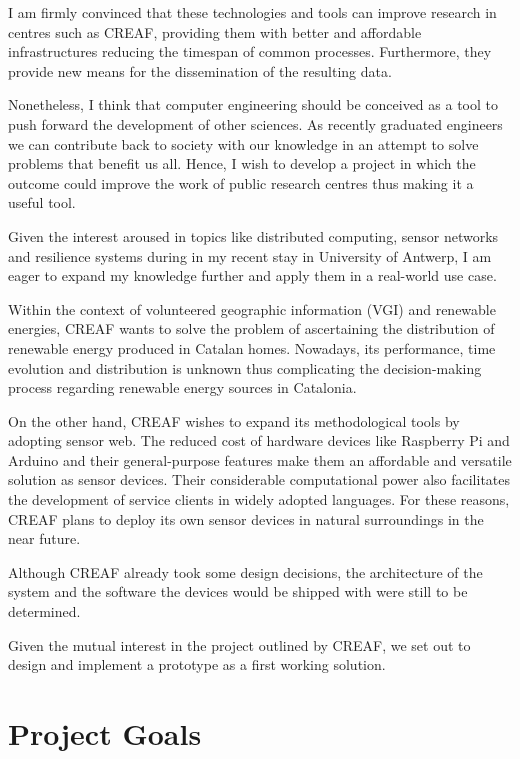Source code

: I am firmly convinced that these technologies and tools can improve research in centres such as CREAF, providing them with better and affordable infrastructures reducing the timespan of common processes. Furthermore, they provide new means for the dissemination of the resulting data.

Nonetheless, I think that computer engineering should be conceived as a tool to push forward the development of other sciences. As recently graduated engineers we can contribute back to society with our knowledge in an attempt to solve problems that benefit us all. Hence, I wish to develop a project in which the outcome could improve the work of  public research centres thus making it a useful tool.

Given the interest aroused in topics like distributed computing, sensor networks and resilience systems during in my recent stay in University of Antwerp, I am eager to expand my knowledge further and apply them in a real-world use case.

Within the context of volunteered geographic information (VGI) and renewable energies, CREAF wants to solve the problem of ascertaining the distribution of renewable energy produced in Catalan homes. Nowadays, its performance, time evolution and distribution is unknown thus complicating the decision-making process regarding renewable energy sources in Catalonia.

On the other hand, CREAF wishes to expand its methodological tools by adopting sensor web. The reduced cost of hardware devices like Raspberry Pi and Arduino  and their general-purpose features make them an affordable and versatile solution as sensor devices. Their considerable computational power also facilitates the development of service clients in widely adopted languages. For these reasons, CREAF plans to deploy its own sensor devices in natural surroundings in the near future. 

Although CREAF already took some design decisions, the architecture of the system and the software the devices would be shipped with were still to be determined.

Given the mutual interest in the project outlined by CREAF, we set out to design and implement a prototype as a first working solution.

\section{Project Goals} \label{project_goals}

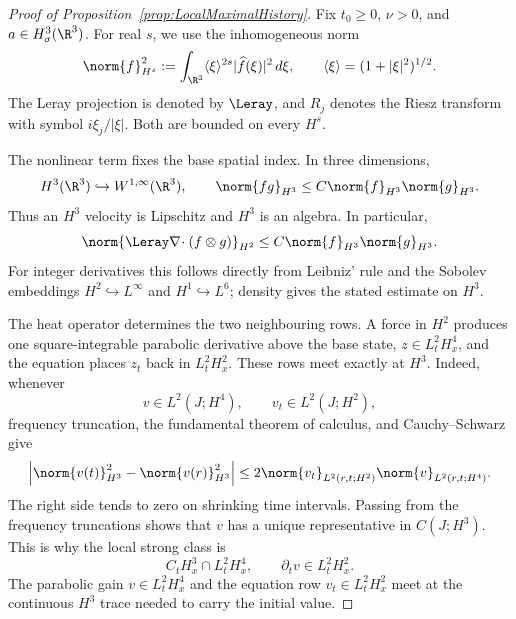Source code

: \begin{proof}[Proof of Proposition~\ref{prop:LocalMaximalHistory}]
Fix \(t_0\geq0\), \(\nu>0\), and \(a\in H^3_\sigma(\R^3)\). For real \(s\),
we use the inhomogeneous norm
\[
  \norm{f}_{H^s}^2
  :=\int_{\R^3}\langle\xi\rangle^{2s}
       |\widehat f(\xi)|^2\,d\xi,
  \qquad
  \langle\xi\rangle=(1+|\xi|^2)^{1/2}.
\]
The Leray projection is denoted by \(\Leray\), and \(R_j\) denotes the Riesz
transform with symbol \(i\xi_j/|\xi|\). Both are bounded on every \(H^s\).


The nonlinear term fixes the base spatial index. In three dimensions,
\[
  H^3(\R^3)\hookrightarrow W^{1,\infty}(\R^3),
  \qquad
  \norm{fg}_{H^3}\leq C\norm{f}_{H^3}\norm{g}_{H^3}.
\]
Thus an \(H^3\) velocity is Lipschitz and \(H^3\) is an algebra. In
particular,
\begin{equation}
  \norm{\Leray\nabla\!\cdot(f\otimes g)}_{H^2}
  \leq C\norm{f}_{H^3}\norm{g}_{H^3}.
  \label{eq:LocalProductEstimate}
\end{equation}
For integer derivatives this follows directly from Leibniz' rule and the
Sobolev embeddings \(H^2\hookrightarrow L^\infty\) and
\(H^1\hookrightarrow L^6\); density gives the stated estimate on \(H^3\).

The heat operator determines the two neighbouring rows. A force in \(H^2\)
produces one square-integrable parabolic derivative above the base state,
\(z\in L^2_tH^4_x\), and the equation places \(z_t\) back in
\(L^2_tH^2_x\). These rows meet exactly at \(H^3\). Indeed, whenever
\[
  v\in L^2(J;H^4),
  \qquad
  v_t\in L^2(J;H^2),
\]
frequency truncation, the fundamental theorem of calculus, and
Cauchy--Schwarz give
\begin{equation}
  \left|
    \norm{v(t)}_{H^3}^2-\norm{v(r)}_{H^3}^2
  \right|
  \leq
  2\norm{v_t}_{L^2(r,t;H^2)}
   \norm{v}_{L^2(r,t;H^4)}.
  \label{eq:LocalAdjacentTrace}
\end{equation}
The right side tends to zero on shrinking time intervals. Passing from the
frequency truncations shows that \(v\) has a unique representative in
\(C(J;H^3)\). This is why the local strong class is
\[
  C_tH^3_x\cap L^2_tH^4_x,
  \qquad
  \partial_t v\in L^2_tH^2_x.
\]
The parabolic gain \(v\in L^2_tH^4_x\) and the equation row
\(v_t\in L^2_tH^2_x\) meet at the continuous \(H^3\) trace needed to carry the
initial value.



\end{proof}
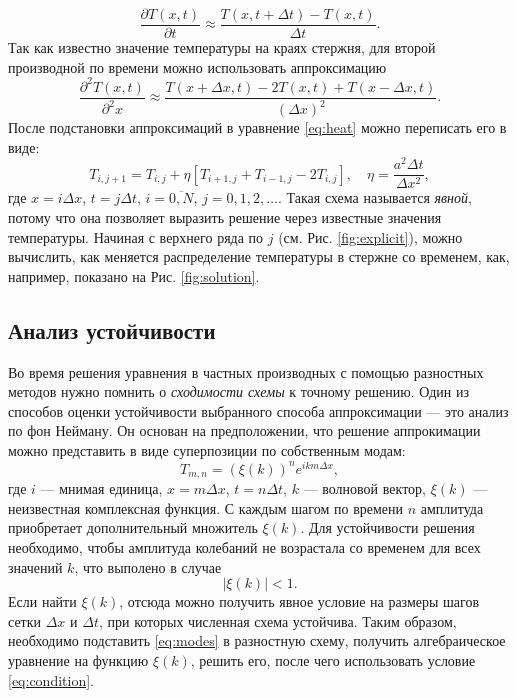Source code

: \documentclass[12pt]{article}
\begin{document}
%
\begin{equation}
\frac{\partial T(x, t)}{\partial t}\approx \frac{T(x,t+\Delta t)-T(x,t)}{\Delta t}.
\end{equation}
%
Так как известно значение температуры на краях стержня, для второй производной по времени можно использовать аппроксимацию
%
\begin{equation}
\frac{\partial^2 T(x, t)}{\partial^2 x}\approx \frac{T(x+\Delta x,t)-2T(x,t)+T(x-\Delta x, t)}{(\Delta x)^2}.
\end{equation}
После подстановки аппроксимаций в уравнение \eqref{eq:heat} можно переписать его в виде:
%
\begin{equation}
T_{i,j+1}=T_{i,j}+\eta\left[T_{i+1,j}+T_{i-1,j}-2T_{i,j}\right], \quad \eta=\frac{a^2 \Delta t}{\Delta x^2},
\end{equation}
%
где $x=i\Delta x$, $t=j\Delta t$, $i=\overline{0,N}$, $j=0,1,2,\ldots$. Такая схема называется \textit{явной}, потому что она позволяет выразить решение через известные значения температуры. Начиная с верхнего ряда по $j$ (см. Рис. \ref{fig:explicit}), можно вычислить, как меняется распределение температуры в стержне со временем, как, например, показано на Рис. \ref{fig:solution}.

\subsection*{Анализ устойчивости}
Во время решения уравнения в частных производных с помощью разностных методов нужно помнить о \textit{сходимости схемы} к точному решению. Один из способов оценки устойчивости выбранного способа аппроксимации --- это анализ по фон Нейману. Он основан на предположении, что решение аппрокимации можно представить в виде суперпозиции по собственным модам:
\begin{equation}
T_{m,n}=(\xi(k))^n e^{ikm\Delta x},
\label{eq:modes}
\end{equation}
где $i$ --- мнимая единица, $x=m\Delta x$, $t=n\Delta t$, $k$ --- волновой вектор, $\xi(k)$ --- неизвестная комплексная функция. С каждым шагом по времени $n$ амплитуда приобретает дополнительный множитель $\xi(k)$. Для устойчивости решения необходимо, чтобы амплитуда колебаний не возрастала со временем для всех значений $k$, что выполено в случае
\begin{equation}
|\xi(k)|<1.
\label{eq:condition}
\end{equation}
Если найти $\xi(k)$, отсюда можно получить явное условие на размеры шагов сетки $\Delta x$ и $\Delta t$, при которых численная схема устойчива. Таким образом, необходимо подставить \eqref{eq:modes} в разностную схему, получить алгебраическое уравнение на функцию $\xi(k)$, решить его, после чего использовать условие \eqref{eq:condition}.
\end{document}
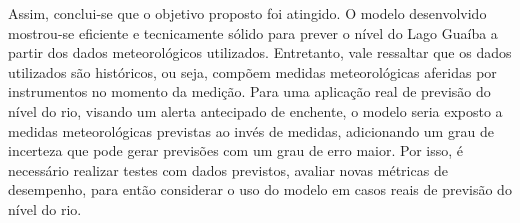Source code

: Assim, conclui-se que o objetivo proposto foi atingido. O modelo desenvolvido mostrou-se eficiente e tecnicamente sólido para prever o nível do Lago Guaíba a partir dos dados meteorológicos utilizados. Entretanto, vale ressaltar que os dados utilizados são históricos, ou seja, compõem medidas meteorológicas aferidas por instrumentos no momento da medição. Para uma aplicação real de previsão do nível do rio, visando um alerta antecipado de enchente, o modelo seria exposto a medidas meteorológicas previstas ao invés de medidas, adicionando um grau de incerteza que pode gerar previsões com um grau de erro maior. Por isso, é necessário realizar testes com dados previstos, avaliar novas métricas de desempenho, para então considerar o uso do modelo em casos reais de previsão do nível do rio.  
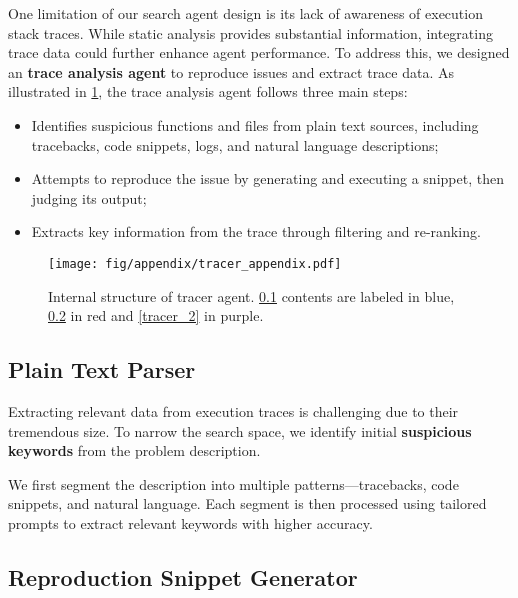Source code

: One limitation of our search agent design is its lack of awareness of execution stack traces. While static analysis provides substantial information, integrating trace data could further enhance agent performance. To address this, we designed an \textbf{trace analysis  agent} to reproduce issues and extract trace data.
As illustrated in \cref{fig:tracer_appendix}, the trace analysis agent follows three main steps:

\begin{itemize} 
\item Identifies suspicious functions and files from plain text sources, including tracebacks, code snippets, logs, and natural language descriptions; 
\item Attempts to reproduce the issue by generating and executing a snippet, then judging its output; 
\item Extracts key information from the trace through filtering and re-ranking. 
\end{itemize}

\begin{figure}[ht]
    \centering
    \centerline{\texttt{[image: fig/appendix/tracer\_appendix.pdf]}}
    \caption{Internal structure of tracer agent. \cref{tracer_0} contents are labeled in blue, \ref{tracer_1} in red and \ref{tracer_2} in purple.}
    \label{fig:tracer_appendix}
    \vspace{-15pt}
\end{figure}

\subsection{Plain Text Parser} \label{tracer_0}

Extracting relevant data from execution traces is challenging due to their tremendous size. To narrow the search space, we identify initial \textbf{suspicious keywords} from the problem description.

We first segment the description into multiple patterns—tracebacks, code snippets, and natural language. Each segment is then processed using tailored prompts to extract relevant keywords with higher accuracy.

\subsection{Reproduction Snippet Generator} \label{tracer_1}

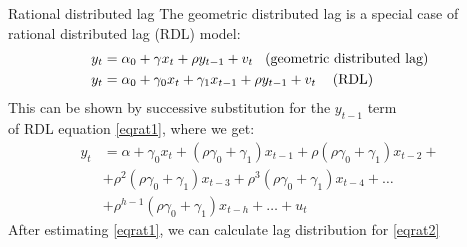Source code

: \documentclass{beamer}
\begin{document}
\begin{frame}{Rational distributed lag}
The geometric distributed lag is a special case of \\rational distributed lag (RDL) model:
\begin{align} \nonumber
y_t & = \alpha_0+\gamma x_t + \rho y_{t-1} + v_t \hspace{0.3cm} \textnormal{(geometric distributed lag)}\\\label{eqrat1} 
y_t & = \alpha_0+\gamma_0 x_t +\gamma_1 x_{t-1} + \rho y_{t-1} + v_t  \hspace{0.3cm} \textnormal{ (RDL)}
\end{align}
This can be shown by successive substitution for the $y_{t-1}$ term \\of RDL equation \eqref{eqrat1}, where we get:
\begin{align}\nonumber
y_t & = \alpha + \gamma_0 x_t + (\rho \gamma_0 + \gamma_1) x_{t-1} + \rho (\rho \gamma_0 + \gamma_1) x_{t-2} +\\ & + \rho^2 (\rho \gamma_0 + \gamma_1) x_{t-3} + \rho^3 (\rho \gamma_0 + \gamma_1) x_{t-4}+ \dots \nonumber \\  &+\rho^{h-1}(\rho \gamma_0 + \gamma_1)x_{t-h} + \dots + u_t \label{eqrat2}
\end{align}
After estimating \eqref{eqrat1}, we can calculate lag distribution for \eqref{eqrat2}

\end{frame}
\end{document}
* * *
▶ TASK ITEM
Copy down every line of the entries containing the word "align".

▶ EXPECTED OUTPUT
\begin{align} \nonumber
\end{align}
\begin{align}\nonumber
\end{align}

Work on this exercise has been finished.